The access is impressive. If you grew up in a pre-internet era, the task of getting a copy of David Lynch’s cult film Eraserhead might have been arduous. Here he talks you through the cinematography and gushes about how the site where he found some oil tanks for a scene was “the most beautiful place on Earth”. If you dig through YouTube videos and read such books as Catching the Big Fish, you’ll find some of Lynch’s insights familiar, but as he talks through clips, pulls out photos and walks you through his sets, there is an intimacy that feels unique.

People living in, say, remote Scotland can get personal advice on scoring films from the likes of composer Hans Zimmer, something that would otherwise require extensive travelling and huge expense. But there are occasional problems with listening to successful people talk about how to be successful.

During a section entitled Say Yes to Weird Experiences, humourist David Sedaris encourages various surreal pursuits that suggest only that he has quite a lot of time and money on his hands. “I like to go to another country to get my hair cut,” says Sedaris, as though hopping on a plane to chat with a barber in Japan for inspiration is a realistic option for impecunious writers. Gordon Ramsay’s scrambled eggs, which require white truffle and sea urchin, also seem more eccentric than educational.

I follow Lynch's writing tips and sit on a lawn chair facing east with wine, cigarettes, a writing pad and a pen

With schoolchildren being forced to embrace video-conferencing, is education facing a future along MasterClass lines? “Education is changing,” says Rogier. “The old ways are breaking down. We don’t measure success on grades or certificates, but on actual impact. We ask our members if they learned something that changed their life. But education and learning aren’t the same thing. This isn’t online education – it’s a place to learn and grow.”

Have I learned and grown? Not in a life-changing way but enough to help lift the fog and reignite a spark. Herzog’s class was, in all honesty, outstanding. His methods, however, might not be for everyone: it’s possible that reading eighth-century Chinese poetry to “get into the fury of language” when writing a script won’t appeal to those looking to nail a tricky piece of contemporary character dialogue.
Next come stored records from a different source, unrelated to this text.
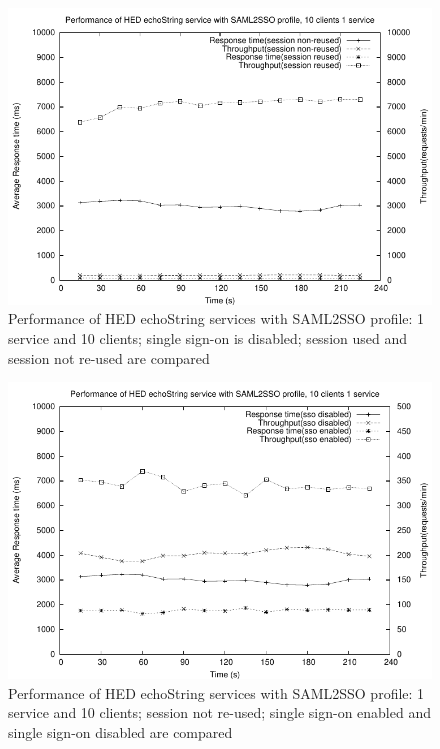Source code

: \documentclass[conference]{IEEEtran}
\begin{document}
\begin{figure}
\includegraphics[width=0.9\columnwidth]{SAML2SSO_thread10_nosso.pdf}
\caption{Performance of HED echoString services with SAML2SSO profile: 1 service
and 10 clients; single sign-on is disabled; session used and session not re-used are compared}
\label{fig:SAML2SSO_thread10_nosso}
\end{figure}

\begin{figure}
\includegraphics[width=0.9\columnwidth]{SAML2SSO_thread10_nosso_and_sso.pdf}
\caption{Performance of HED echoString services with SAML2SSO profile: 1 service
and 10 clients; session not re-used; single sign-on enabled and single sign-on disabled are compared}
\label{fig:SAML2SSO_thread10_nosso_and_sso}
\end{figure}
\end{document}
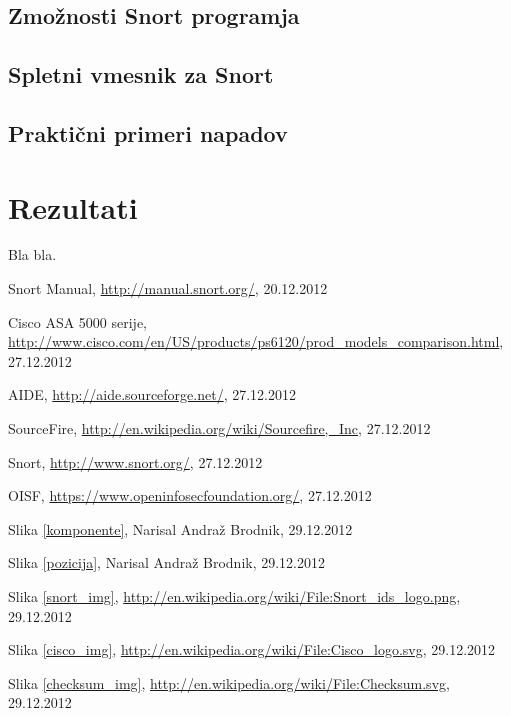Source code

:\documentclass[12pt]{article}
\let\stdsection\section
\renewcommand\section{\newpage\stdsection}
\begin{document}
\subsection{Zmožnosti Snort programja}
\subsection{Spletni vmesnik za Snort}
\subsection{Praktični primeri napadov}

\section{Rezultati}

Bla bla.

\clearpage
{}
\begin{thebibliography}{9}


Snort Manual, \url{http://manual.snort.org/}, 20.12.2012

Cisco ASA 5000 serije, \url{http://www.cisco.com/en/US/products/ps6120/prod_models_comparison.html}, 27.12.2012

AIDE, \url{http://aide.sourceforge.net/}, 27.12.2012

SourceFire, \url{http://en.wikipedia.org/wiki/Sourcefire,_Inc}, 27.12.2012

Snort, \url{http://www.snort.org/}, 27.12.2012

OISF, \url{https://www.openinfosecfoundation.org/}, 27.12.2012

Slika \ref{komponente}, 
Narisal Andraž Brodnik, 29.12.2012

Slika \ref{pozicija}, 
Narisal Andraž Brodnik, 29.12.2012

Slika \ref{snort_img}, 
\url{http://en.wikipedia.org/wiki/File:Snort_ids_logo.png}, 29.12.2012

Slika \ref{cisco_img}, 
\url{http://en.wikipedia.org/wiki/File:Cisco_logo.svg}, 29.12.2012

 Slika \ref{checksum_img}, 
\url{http://en.wikipedia.org/wiki/File:Checksum.svg}, 29.12.2012

\end{thebibliography}
\end{document}
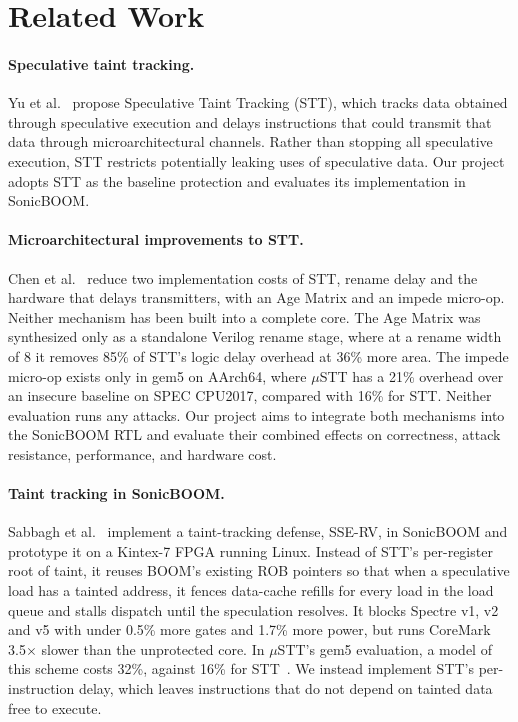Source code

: \section{Related Work}
\label{sec:related_work}


\paragraph{Speculative taint tracking.}
Yu et al.~\cite{Yu:STT:2019} propose Speculative Taint
Tracking (STT), which tracks data obtained through
speculative execution and delays instructions that could
transmit that data through microarchitectural channels.
Rather than stopping all speculative execution, STT
restricts potentially leaking uses of speculative data.
Our project adopts STT as the baseline protection and
evaluates its implementation in SonicBOOM.

\paragraph{Microarchitectural improvements to STT.}
Chen et al.~\cite{Chen:uSTT:2025} reduce two implementation
costs of STT, rename delay and the hardware that delays
transmitters, with an Age Matrix and an impede micro-op.
Neither mechanism has been built into a complete core.
The Age Matrix was synthesized only as a standalone Verilog
rename stage, where at a rename width of 8 it removes 85\%
of STT's logic delay overhead at 36\% more area. The impede
micro-op exists only in gem5 on AArch64, where $\mu$STT has
a 21\% overhead over an insecure baseline on SPEC CPU2017,
compared with 16\% for STT. Neither evaluation runs any
attacks.
Our project aims to integrate both mechanisms into the
SonicBOOM RTL and evaluate their combined effects on
correctness, attack resistance, performance, and hardware
cost.

\paragraph{Taint tracking in SonicBOOM.}
Sabbagh et al.~\cite{sabbagh2021secure} implement a
taint-tracking defense, SSE-RV, in SonicBOOM and prototype
it on a Kintex-7 FPGA running Linux. Instead of STT's
per-register root of taint, it reuses BOOM's existing ROB
pointers so that when a speculative load has a tainted address, it
fences data-cache refills for every load in the load queue
and stalls dispatch until the speculation resolves. It
blocks Spectre v1, v2 and v5 with under 0.5\% more gates and
1.7\% more power, but runs CoreMark 3.5$\times$ slower than
the unprotected core. In $\mu$STT's gem5 evaluation, a model
of this scheme costs 32\%, against 16\% for
STT~\cite{Chen:uSTT:2025}. We instead implement STT's
per-instruction delay, which leaves instructions that do
not depend on tainted data free to execute.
Still, there’s no shortage of oddball advice. To advance my script, I ditch the esoteric poetry in favour of Lynch’s writing tips. I sit outside at night, on a lawn chair facing east, with a bottle of red wine – a Bordeaux, he insists – and a packet of cigarettes (even though I quit years ago). On my lap is a yellow writing pad, in my hand a black ballpoint pen, ready. “Pretty soon,” says the legendary film-maker, “that pen will start moving and words will come out.” It does and they do. “Ninety per cent of it will be worthless, horrible stuff,” he adds. “But soon you’ll hit a vein of gold – and it’ll come pouring out.”